In the three previous episodes of The Masked Singer, Group A was whittled down to three contestants from the original six. Tonight we move on to Group B and meet a half-dozen more celebs donning animal kingdom drag…plus a taco.
Usual suspects Robin Thicke, Jenny McCarthy Wahlberg, Ken Jeong and Nicole Scherzinger are here to guide us through the hour, sans a guest panelist this time. Guess they blew a bulk of the reserves on Jamie Foxx on the season premiere?
Frog
Here comes hip-hoppin’ Frog, who tosses out references to iconic MCs of the early ‘90s Hammer and Kriss Kross in his clues package. We also see Olympics imagery and $106 dollars zip by.
Sure enough, Frog goes with Gen X wedding reception fave “U Can’t Touch This,” and does a pretty mean running man while turning the thing out. From the moves and the overall swag, Nicole thinks she knows the person under the Frog mask in real life, yet struggles to offer up a solid guess. Jenny suspects it could be former Olympic sprinter Michael Johnson, while Ken goes with track and field star Carl Lewis.
Elephant
Last week was an utter disaster when god-awful crooner White Tiger made it through and soulful legend Chaka Khan, aka Miss Monster, got the boot. With Group B, Elephant appears to be the weakest vocalist — something clear from his dismal take on The Cure’s “Friday I’m in Love.”
His clues package mentions him being a one-man show, parading through the White House and ramping up to a new calling. That “ramp” bit in particular has me thinking he’s probably a professional skateboarder, but we shall see (hopefully sooner rather than later).
Kitty
Kitty is a compact cutie who causes Jenny to exclaim, “She’s the size of one of my thighs!” The adorable feline says she feels at home among the weird and the wonderful, and that she’s hoping to wipe the slate clean so people will think of her as the person she is now, not who she once was.
Folks, Kitty can sing. She belts out Ariana Grande’s “Dangerous Woman” with ease and even does a sexy chair routine with a pair of striped backup dancers.
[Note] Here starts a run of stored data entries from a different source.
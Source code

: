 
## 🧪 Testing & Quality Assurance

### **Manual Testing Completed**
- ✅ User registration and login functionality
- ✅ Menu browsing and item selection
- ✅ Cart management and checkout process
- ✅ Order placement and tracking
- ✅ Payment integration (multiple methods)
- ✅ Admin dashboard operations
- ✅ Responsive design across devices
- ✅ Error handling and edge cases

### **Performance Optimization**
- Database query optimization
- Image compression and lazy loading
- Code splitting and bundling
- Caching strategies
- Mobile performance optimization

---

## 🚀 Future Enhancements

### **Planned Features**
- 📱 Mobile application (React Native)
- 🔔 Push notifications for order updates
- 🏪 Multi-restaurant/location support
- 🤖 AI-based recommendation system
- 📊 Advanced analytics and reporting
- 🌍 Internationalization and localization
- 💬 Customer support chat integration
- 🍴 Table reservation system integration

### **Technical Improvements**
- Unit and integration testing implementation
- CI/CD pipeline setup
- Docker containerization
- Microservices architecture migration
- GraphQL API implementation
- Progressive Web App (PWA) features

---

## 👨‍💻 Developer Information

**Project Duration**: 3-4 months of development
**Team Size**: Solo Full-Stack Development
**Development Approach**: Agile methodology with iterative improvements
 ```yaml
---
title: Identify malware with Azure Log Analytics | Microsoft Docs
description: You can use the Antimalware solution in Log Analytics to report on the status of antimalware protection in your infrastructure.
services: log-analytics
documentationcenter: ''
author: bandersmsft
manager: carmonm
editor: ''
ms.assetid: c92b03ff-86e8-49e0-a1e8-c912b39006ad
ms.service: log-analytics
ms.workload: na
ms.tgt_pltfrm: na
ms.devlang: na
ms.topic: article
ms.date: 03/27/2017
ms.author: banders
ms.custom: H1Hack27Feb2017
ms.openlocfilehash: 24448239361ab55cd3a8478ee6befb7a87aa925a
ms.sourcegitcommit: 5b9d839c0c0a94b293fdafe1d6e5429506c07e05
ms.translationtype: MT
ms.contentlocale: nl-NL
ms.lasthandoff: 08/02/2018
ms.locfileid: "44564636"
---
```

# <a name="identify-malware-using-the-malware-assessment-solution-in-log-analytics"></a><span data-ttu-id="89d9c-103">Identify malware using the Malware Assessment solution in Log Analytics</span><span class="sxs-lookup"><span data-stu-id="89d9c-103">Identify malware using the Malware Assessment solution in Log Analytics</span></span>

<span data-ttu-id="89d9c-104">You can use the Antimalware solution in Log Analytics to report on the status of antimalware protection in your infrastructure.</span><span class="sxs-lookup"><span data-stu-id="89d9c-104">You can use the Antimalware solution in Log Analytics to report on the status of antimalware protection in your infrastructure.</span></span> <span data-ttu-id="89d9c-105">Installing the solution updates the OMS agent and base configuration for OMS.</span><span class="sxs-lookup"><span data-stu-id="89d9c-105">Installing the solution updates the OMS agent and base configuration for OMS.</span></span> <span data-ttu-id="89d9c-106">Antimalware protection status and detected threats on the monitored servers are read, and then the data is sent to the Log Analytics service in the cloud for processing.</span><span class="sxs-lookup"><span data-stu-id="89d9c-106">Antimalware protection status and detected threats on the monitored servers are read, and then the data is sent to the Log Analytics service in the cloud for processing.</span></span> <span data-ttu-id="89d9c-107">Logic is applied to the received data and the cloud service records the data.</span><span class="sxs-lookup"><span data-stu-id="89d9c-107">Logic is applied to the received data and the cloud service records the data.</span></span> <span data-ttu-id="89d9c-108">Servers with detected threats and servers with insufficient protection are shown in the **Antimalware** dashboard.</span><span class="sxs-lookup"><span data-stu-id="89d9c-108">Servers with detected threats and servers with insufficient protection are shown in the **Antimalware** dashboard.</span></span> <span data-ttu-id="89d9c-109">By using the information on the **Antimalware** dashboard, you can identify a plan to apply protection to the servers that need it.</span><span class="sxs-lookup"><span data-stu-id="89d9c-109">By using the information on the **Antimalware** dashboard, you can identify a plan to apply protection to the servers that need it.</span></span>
Nicole wonders if Kitty is Paris Hilton. God bless the heiress’ iconic 2006 album, but I wonder if Lady Scherzinger needs her ears checked. Ken bounces off of this and goes for the obvious by putting Nicole Richie out there. Ken is, as always, a fool.
Taco
There’s literally a taco singing Frank Sinatra on my TV screen right now. He seems to be an older gentleman, but he’s a taco. And he’s crooning “Fly Me To The Moon.” Even Milton Berle would have been above this in 1951 on The Texaco Star Theatre.
Mouse
Another petite songstress makes her way to the stage in the form of Mouse, though she warns, “Don’t let my size fool you, because my presence is larger than life!” Her clues package gives us a fair amount of football imagery, the year 1979 and golden pom-poms.
When Mouse lets rip on Oleta Adams’ “Get Here,” it’s obvious she’s got the voice of a legend. My first thought is Dionne Warwick, and Robin agrees. Nicole is thinking Mouse might be Darlene Love, while Ken blurts out Maya Rudolph.
My money’s on Ms. Warwick, and I’m loving that The Masked Singer is now the go-to for yesteryear’s soul divas on the hunt for another hurrah.
Banana
Group B winds down with Banana, who cranks out a Vegas-y rendition of Elvis Presley classic “A Little Less Conversation.” His clues are the fact that he’s “a hoot to have at parties,” a blowfish, a literal blue collar and a cowboy hat.
Robin zeroes in on the “hoot” comment and the blowfish and puts Darius Rucker’s name out there. Jenny suggests Blue Collar Comedy Tour jokester Bill Engvall. Whatever the case may be, the singing was decent enough that I don’t think we’ll be seeing this banana peel back his mask for a few more weeks.
Eliminated: Justice is served when Elephant, rather than one of the more skilled vocalists, takes a fall. Pro skater Tony Hawk turns out to be the one behind the trunk, which isn’t really a surprise given that ramp comment earlier in the night. Ah, well — stick with half-pipes and endorsement deals, Tony.